You’ll work with our current engineering lead, Ted Suzman. He previously built an app that reached over 25 million users, went through Y Combinator, and developed Amplify and Empower, tools that have supported democratic political organizing since the 2020 election.
You’ll also work with Daniel Ziegler, our research lead and a strong ML engineer, whose previous work includes pioneering implementations of RLHF and core pieces of GPT-3 infrastructure while at OpenAI.
Our research is advised on a weekly basis by Paul Christiano, who was one of the inventors of RLHF.
Nature of the work
In practice it looks like a mix of writing code, technical design, code review, etc. The engineering team integrates tightly with each research initiative by attending research stand-ups (also — there aren’t barriers to contributing ideas directly on the research front, as well!). It’s neither the case that research is totally beholden to engineering or the other way around — there’s a collaboration between the two which feels good and productive.
Some example projects:
- Figuring out how our agent safety policy should work (e.g., how to oversee or isolate agents from their external environment)
- Making it possible to save/restore agent state in order to branch attempts made by agents on tasks
- Designing a way to efficiently test changes to agents
- Designing a task format that can both import external task suites and is good for us defining our own internally.
- Designing workflows for contractors to annotate data for fine-tuning
Our days start at 10am PT with a very short (5 minute) organization-wide standup, followed by particular team standups. This role is open to people who want to work in person in Berkeley, or remotely (with occasional in-person visits), or a hybrid.
Impact of the work
We’re confronted each day with so many valuable opportunities for impact, most of which we have to say “no” to because we don’t have the capacity to take them on.

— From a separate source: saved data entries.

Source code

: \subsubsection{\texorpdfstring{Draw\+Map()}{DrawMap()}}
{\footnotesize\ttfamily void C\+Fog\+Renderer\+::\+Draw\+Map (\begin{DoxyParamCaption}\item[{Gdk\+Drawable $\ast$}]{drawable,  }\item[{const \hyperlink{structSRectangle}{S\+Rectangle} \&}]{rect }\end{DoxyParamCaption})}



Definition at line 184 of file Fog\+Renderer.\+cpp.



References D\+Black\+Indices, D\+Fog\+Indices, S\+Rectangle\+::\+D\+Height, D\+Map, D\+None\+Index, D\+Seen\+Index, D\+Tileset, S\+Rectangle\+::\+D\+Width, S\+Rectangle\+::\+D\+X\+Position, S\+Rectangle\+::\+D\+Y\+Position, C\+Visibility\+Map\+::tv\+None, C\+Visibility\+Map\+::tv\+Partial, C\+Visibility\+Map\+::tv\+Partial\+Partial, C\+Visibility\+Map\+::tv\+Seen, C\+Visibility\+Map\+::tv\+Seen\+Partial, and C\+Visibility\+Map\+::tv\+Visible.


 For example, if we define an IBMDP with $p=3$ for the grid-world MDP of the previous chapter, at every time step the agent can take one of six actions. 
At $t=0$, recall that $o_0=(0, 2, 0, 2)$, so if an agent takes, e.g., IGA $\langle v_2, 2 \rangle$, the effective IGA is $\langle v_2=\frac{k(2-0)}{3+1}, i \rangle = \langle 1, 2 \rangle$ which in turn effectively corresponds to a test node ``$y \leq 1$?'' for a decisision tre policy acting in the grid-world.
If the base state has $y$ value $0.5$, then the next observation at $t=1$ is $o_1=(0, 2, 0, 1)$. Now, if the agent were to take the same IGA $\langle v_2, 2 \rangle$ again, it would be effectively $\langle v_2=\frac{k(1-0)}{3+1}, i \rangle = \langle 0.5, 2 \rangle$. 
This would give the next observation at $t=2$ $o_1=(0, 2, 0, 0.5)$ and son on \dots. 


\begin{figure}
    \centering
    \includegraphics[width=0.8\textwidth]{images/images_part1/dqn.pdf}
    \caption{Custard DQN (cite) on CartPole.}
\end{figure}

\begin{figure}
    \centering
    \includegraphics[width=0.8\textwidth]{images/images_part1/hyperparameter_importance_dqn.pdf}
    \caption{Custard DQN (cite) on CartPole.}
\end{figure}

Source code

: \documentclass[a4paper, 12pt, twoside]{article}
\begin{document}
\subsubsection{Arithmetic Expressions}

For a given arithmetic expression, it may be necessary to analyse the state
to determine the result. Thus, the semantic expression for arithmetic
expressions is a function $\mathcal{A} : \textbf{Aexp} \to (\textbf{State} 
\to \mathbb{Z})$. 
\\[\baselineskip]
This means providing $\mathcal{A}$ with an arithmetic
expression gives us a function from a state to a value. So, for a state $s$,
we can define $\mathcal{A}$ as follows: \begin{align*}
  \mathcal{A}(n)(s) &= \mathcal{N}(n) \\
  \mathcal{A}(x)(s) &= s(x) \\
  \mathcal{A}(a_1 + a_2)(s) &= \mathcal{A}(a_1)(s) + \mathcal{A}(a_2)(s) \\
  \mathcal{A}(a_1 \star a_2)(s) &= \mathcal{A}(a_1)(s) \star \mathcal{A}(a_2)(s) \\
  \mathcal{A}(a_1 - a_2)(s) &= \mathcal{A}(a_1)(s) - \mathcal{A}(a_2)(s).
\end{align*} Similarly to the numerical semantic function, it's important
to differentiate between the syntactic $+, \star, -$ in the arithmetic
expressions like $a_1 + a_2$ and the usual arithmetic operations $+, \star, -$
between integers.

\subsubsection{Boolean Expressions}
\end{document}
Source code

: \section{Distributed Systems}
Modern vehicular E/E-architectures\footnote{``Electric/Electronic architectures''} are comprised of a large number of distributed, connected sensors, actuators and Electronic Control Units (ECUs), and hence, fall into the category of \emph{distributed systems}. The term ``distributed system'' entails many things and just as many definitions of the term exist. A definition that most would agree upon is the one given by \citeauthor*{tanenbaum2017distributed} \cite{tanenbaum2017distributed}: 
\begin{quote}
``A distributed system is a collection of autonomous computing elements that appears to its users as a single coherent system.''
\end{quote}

There’s a huge opportunity to scale our internal capacity and take on more. That’s why we’re excited about this role — we’re in an extraordinary moment with very high stakes, and people like you could help us all meet the moment.
How to register interest
We encourage you to apply even if your background may not seem like the perfect fit! We would rather review a larger pool of applications than risk missing out on a promising candidate for the position. If you lack US work authorization and would like to work in-person (preferred), we can likely sponsor a cap-exempt H-1B visa for this role.
We are committed to diversity and equal opportunity in all aspects of our hiring process. We do not discriminate on the basis of race, religion, national origin, gender, sexual orientation, age, marital status, veteran status, or disability status. We welcome and encourage all qualified candidates to apply for our open positions.